第414話 式子さんの怖い話~ 嘘だろ・・・。後編~
「やっぱおかしいって!」
「どこがだよ?」
「いやそれは・・・こう、何て言うか変だろ?雰囲気的な何かがさ。」
「いや別に普通じゃん?いつもあんな感じだろ?」
「いや絶対に変だって!目だってなんかボーっとしてるみたいじゃん!」
「いつもあんな目だったと思うんだが?」
TがAに何度もおかしいと言っても、Aは全く気づきませんでした。
そんなやり取りを一時間程繰り返していると、Yはすっと立ち、駐車場に向かって歩き始めました。
慌てたTとAはすぐにYに駆け寄り、肩を掴んで止めようとしました。
だが、異様な力強さでYは歩みを止めません。
「ちょっ!?何だこれ!?」
「だから言ったろ!なんか変だって!」
「マジでヤバくね!!?」
何とか止めようと必死に抵抗するが、Yは止まる気配がありません。
ズルズルと引きづられながらTとAは車まで戻ってきたのです。
そして何も言わずにYは車に乗り、エンジンをかけたのです。
「ど、どうするよ?」
「どうするって帰れるわけないじゃん!Yがおかしいのはもう明白だろ!」
「だよな。
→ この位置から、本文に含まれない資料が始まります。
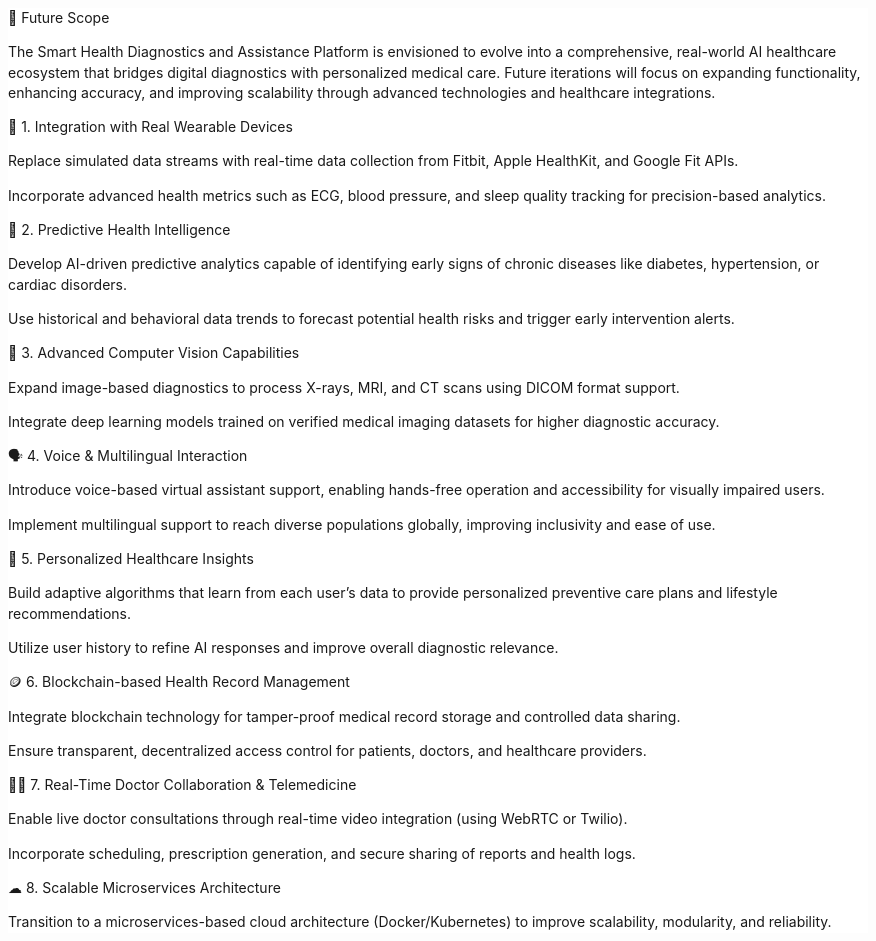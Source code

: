 
🔮 Future Scope

The Smart Health Diagnostics and Assistance Platform is envisioned to evolve into a comprehensive, real-world AI healthcare ecosystem that bridges digital diagnostics with personalized medical care. Future iterations will focus on expanding functionality, enhancing accuracy, and improving scalability through advanced technologies and healthcare integrations.

🧬 1. Integration with Real Wearable Devices

Replace simulated data streams with real-time data collection from Fitbit, Apple HealthKit, and Google Fit APIs.

Incorporate advanced health metrics such as ECG, blood pressure, and sleep quality tracking for precision-based analytics.

🤖 2. Predictive Health Intelligence

Develop AI-driven predictive analytics capable of identifying early signs of chronic diseases like diabetes, hypertension, or cardiac disorders.

Use historical and behavioral data trends to forecast potential health risks and trigger early intervention alerts.

🩻 3. Advanced Computer Vision Capabilities

Expand image-based diagnostics to process X-rays, MRI, and CT scans using DICOM format support.

Integrate deep learning models trained on verified medical imaging datasets for higher diagnostic accuracy.

🗣 4. Voice & Multilingual Interaction

Introduce voice-based virtual assistant support, enabling hands-free operation and accessibility for visually impaired users.

Implement multilingual support to reach diverse populations globally, improving inclusivity and ease of use.

🧠 5. Personalized Healthcare Insights

Build adaptive algorithms that learn from each user’s data to provide personalized preventive care plans and lifestyle recommendations.

Utilize user history to refine AI responses and improve overall diagnostic relevance.

🪙 6. Blockchain-based Health Record Management

Integrate blockchain technology for tamper-proof medical record storage and controlled data sharing.

Ensure transparent, decentralized access control for patients, doctors, and healthcare providers.

🧑‍⚕ 7. Real-Time Doctor Collaboration & Telemedicine

Enable live doctor consultations through real-time video integration (using WebRTC or Twilio).

Incorporate scheduling, prescription generation, and secure sharing of reports and health logs.

☁ 8. Scalable Microservices Architecture

Transition to a microservices-based cloud architecture (Docker/Kubernetes) to improve scalability, modularity, and reliability.
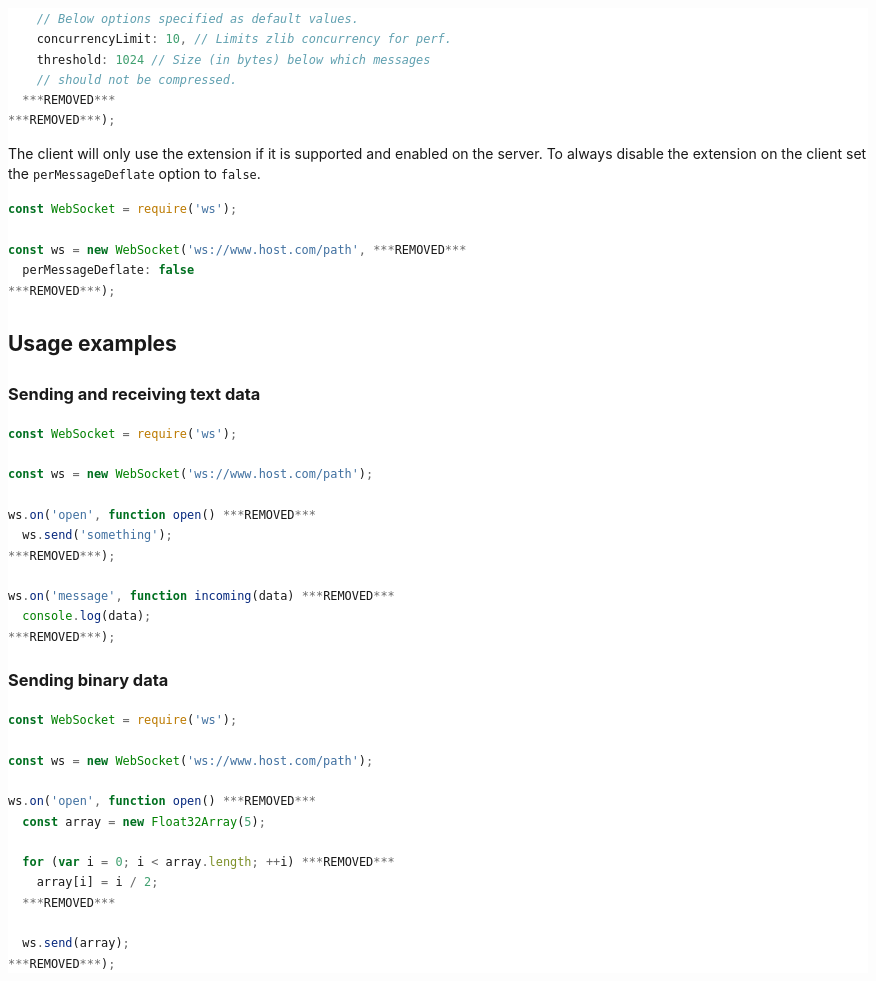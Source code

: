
 ```js
    // Below options specified as default values.
    concurrencyLimit: 10, // Limits zlib concurrency for perf.
    threshold: 1024 // Size (in bytes) below which messages
    // should not be compressed.
  ***REMOVED***
***REMOVED***);
```

The client will only use the extension if it is supported and enabled on the
server. To always disable the extension on the client set the
`perMessageDeflate` option to `false`.

```js
const WebSocket = require('ws');

const ws = new WebSocket('ws://www.host.com/path', ***REMOVED***
  perMessageDeflate: false
***REMOVED***);
```

## Usage examples

### Sending and receiving text data

```js
const WebSocket = require('ws');

const ws = new WebSocket('ws://www.host.com/path');

ws.on('open', function open() ***REMOVED***
  ws.send('something');
***REMOVED***);

ws.on('message', function incoming(data) ***REMOVED***
  console.log(data);
***REMOVED***);
```

### Sending binary data

```js
const WebSocket = require('ws');

const ws = new WebSocket('ws://www.host.com/path');

ws.on('open', function open() ***REMOVED***
  const array = new Float32Array(5);

  for (var i = 0; i < array.length; ++i) ***REMOVED***
    array[i] = i / 2;
  ***REMOVED***

  ws.send(array);
***REMOVED***);
```


[changelog]: https://github.com/websockets/ws/releases
[client-report]: http://websockets.github.io/ws/autobahn/clients/
[https-proxy-agent]: https://github.com/TooTallNate/node-https-proxy-agent
[node-zlib-bug]: https://github.com/nodejs/node/issues/8871
[permessage-deflate]: https://tools.ietf.org/html/rfc7692
[server-report]: http://websockets.github.io/ws/autobahn/servers/
[session-parse-example]: ./examples/express-session-parse
[socks-proxy-agent]: https://github.com/TooTallNate/node-socks-proxy-agent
こんな状態で車に乗って何も無いなんてなさそうだし。」
「どうするんだよ!!?」
「どうするって言われてもなぁ・・・。」
「お前がここに行こうなんて言わなければこんなことにならなかっただろ!!?」
「ハァ!!?ふざけんなし!俺だけのせいかよ!!」
「お前が来たいなんて言わなければこんな所に来なかっただろ!!?」
「ふざけんなって!!俺だけのせいにするなよな!だったらお前だって全力で俺を止めろよ!!」
「ハァ!!?」
言い合いをしていた時です。
遊園地の方から「お~い!」と、聞こえてきたのです。
2人が遊園地の方を見ると、Yが焦った様子で走ってきたのです。
「「・・・は?」」
2人は意味が分かりませんでした。車に乗っているのもYで、走ってくるのもY。
混乱する2人を余所に、珍しくYが怒っていました。
「置いてくなんて酷いよ!一人でお化け屋敷歩くの怖かったんだよ!!?」
「え?え?ええ!?」
「ちょっ!?は!?ま?」
気が付くと、車のエンジンはかかっておらず、運転席にも誰もいませんでした。
あれはいったい何だったのか。そして目の前にいるYは果たして本物のYなのだろうか?
「と、いう話さ。」
「つまり幽霊がYさんに成り代わっていたってお話ですか?」
「詰まる所そう言うことさ。だから私自身、どうやって私であると証明しようか考えていたんだよ。」
式子さんが2人か。想像しただけでかなり胸が熱くなる展開だけど・・・言わないでおこう。
「私が2人は嫌だなぁ。優君の取り合いではないか。」
・・・もはや心を読まれることに対して何も感じない自分にゾッとするよ。マジで。